Freud does stress that there is a difference, primarily aesthetic, between the
literary uncanny and any real-world experience of the uncanny. Readers of fiction
experience the uncanny only if an author creates the proper mood and the setting
is real but the characters or events are supernatural, or if they empathize with the
emotional state of a character. For example, in Walter de la Mare’s supernatural
tale, “Seaton’s Aunt,” which first appeared in the April 1922 issue of The London
Mercury, the narrator slowly comes to the realization that both the guardian and
the shadowy inhabitants of the ancestral home of a schoolfriend are repulsive
vampiric beings and that no one can save Seaton from being slowly destroyed by
them. The narrator cannot even imagine a way to describe to the police or other
adults what he senses. Who would believe him? The story is effective, in part,
because the reader can sympathize with the fear and frustration of a boy who
knows that he will not be believed – he can only observe and be horrified by
what he sees.
Freud creates another link to the British ghost story when he points out that many
languages do not have any words that are equivalent to the German “unheimlich”

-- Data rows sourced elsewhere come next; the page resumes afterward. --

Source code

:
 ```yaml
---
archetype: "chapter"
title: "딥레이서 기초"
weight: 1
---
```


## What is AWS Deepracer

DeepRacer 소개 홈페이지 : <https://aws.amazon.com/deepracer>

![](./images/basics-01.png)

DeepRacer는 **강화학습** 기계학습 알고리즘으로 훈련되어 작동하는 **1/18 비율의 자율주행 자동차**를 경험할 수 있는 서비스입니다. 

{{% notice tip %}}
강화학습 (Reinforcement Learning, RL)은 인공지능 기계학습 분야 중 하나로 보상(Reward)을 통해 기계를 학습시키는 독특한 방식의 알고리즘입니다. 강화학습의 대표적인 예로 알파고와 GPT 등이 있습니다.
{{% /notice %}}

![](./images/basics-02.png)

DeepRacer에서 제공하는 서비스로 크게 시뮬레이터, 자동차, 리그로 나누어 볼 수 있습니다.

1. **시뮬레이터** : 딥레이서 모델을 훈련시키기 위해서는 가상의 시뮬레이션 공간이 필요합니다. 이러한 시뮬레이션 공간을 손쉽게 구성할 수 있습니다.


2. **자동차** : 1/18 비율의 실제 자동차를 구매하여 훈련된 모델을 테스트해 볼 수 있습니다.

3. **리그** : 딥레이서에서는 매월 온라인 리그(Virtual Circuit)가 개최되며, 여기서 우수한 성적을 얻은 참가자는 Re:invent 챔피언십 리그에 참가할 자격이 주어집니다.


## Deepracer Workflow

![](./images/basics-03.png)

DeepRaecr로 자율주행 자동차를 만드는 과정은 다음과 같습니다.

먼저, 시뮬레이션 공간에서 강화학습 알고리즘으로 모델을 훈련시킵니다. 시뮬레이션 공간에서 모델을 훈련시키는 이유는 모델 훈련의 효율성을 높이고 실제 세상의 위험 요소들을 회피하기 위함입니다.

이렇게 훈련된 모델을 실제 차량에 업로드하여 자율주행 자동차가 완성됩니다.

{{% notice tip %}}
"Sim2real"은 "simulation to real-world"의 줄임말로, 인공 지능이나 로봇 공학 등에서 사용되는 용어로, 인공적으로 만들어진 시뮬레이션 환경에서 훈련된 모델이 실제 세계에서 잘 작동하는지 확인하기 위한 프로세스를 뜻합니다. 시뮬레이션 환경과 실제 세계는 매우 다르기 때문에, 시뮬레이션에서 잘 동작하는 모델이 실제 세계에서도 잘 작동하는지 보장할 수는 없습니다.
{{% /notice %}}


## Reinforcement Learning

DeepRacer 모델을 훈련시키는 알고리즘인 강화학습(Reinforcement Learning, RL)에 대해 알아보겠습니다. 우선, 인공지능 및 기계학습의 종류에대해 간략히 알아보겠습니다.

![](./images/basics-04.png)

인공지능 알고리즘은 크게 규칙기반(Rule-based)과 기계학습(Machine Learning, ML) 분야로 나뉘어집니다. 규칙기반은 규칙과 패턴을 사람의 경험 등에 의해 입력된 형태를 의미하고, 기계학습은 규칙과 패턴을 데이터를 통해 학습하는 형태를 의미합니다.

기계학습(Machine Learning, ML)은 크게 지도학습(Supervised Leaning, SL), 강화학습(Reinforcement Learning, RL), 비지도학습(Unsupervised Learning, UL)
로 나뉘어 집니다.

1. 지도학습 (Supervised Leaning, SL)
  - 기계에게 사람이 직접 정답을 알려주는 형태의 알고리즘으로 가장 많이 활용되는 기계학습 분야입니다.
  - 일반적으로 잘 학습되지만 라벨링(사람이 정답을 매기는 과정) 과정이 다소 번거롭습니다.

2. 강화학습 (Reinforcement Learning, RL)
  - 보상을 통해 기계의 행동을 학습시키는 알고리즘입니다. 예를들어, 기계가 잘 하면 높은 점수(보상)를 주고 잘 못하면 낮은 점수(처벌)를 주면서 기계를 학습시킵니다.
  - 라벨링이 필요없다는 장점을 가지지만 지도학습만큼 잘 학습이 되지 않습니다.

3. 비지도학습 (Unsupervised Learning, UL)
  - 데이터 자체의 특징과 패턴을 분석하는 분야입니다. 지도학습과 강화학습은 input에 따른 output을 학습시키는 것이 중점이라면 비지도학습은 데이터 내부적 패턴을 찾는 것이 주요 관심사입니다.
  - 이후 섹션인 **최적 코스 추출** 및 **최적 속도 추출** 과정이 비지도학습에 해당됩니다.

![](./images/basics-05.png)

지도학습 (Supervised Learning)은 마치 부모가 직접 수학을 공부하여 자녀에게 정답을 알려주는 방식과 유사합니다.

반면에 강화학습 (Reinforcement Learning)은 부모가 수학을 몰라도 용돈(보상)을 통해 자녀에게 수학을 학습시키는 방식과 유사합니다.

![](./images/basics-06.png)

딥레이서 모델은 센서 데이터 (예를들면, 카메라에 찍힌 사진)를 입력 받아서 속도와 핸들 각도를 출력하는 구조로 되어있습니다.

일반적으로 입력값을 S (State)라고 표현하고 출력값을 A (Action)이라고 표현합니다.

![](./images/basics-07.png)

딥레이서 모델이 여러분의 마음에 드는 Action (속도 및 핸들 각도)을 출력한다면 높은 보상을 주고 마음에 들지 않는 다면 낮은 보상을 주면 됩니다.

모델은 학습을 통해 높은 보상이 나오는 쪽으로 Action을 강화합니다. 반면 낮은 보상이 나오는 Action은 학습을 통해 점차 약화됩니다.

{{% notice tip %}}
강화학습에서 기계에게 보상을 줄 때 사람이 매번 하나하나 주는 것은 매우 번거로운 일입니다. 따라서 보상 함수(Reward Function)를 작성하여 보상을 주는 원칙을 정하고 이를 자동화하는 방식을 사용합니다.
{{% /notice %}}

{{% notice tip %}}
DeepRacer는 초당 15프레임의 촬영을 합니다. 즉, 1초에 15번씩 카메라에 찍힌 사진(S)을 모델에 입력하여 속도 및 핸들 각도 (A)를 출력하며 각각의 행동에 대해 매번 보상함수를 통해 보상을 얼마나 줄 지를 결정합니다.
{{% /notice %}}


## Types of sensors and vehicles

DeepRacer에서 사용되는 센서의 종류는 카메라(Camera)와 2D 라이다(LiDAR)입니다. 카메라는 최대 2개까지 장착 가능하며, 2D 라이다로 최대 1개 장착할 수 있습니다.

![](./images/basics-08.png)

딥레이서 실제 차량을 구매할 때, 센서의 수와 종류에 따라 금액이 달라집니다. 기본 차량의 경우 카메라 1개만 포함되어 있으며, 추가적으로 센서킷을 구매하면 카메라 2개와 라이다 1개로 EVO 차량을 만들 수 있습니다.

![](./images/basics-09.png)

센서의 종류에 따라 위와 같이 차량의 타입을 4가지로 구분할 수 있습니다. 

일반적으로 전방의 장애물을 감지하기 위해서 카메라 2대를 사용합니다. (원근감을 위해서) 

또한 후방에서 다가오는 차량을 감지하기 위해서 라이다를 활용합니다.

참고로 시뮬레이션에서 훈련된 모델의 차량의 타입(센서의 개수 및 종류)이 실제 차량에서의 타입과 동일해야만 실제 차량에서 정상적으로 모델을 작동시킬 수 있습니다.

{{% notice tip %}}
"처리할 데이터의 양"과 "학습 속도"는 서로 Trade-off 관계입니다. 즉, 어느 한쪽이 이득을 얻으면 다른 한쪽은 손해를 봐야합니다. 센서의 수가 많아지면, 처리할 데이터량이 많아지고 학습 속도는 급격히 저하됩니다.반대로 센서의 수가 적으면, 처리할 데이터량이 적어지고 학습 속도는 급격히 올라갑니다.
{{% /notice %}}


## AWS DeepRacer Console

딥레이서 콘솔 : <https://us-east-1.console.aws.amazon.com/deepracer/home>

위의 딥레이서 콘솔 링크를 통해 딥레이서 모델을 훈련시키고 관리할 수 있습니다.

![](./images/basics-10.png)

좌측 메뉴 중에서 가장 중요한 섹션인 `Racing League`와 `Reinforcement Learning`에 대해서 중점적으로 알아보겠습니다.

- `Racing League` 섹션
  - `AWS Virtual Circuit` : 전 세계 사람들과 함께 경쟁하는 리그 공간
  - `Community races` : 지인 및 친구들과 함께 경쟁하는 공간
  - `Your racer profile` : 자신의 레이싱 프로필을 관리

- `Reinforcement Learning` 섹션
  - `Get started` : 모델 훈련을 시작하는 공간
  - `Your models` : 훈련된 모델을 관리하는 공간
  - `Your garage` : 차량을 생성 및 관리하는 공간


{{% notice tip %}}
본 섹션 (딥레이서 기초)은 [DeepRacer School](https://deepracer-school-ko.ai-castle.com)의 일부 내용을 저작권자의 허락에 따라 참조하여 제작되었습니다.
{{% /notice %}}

(uncanny), but English has several, including: “Uncomfortable, uneasy, gloomy,
dismal, uncanny, ghastly; (of a house) haunted; (of a man) a repulsive fellow” (Freud
1955: 221). Speakers of English are, in a sense, linguistically predisposed to be
attracted to ghost stories.
In the eighteenth century, “fantasy” was a term used to describe any use of imagination, but became associated particularly with literary tales of the supernatural. The
literary fairy tales of German romanticism such as Johann Ludwig Tieck’s “The Elves”
and E.T.A. Hoffmann’s “The Sandman” (which is the primary text that Freud analyzes
in his essay) reflect themes of doppelgängers, alienation, madness, and isolation that
were adapted by writers of gothic fiction.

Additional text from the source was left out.